Here are some of the high points, important statements eloquently articulated:

The problematic section concerns the acceptance of the two-state solution. (By the way, I predicted that Netanyahu would accept this goal at his meeting with Obama on May 18; turns out, I was off by four weeks.) In the key passage of today's speech, Netanyahu stated:

If we receive [a] guarantee regarding demilitarization and Israel's security needs, and if the Palestinians recognize Israel as the State of the Jewish people, then we will be ready in a future peace agreement to reach a solution where a demilitarized Palestinian state exists alongside the Jewish state.

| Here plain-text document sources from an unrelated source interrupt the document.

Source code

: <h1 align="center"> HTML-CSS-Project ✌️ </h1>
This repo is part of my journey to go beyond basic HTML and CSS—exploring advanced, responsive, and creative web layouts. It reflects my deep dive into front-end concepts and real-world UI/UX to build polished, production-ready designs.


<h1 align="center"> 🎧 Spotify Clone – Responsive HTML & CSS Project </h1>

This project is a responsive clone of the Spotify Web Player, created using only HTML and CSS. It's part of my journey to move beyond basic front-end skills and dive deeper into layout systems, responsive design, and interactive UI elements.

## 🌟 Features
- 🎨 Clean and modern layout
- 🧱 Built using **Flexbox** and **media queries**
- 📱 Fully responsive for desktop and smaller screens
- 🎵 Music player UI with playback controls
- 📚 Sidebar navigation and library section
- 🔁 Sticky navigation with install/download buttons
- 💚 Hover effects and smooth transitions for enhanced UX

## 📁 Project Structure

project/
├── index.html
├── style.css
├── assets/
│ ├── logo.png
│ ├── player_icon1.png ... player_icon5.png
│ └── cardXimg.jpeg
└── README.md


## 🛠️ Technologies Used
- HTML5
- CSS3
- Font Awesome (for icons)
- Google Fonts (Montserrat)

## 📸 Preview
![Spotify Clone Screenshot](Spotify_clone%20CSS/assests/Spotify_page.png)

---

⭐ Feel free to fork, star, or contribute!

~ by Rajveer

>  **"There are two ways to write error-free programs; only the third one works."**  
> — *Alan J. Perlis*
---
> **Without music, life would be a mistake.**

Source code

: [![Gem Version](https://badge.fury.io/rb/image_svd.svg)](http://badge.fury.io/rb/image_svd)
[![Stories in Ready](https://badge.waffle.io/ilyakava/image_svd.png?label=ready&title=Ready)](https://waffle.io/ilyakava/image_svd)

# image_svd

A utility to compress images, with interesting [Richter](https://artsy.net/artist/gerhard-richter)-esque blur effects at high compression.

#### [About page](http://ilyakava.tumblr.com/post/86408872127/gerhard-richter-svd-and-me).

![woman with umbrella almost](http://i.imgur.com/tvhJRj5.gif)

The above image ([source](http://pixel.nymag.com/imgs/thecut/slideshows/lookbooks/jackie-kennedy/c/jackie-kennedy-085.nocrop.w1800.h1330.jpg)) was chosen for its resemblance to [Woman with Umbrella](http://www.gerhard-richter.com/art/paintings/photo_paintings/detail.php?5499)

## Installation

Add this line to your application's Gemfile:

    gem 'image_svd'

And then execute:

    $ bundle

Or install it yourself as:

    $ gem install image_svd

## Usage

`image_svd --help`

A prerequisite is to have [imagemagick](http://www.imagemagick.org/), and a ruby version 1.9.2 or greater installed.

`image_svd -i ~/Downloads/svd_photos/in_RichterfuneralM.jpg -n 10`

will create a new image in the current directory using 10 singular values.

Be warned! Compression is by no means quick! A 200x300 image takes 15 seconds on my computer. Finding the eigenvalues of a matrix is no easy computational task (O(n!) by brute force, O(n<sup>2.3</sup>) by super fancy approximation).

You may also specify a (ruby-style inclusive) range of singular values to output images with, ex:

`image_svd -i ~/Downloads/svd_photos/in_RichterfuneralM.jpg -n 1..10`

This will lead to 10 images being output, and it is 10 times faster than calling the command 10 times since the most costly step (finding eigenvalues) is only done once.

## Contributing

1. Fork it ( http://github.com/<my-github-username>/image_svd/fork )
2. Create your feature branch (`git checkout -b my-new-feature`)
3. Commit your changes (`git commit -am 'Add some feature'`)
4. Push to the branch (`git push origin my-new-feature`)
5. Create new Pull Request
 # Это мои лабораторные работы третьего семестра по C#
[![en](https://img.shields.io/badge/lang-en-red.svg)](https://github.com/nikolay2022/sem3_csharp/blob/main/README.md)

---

While I personally have given up on the two-state solution, I also do accept that it could work in theory. But Netanyahu does not lay down enough conditions for that theoretical moment. All he requires is a formalistic guarantee and recognition, which the years of Israeli-Palestinian diplomacy should have established as inadequate. In addition, the Israeli government should also require, at the least:

  1. A complete overhaul of messages coming from textbooks, classrooms, media, sermons, political rhetoric, and the other areas of public Palestinian discourse, eliminating the anti-Semitism, the anti-Zionism, and the incitement while condemning terrorism and other acts of "resistance" (muqawama).

  2. A protracted era in which Palestinians do not engage in violence against Israelis.

  3. Normal relations in such areas as trade, tourism, sports, and scholarly exchanges.

  4. A good-neighborly foreign policy.

To make matters worse, Netanyahu accepted the discredited 1990s premise of a "new Middle East" when he stated that "a strong Palestinian economy will strengthen peace." Have not the last fifteen years established that Palestinian wealth fuels the war machine?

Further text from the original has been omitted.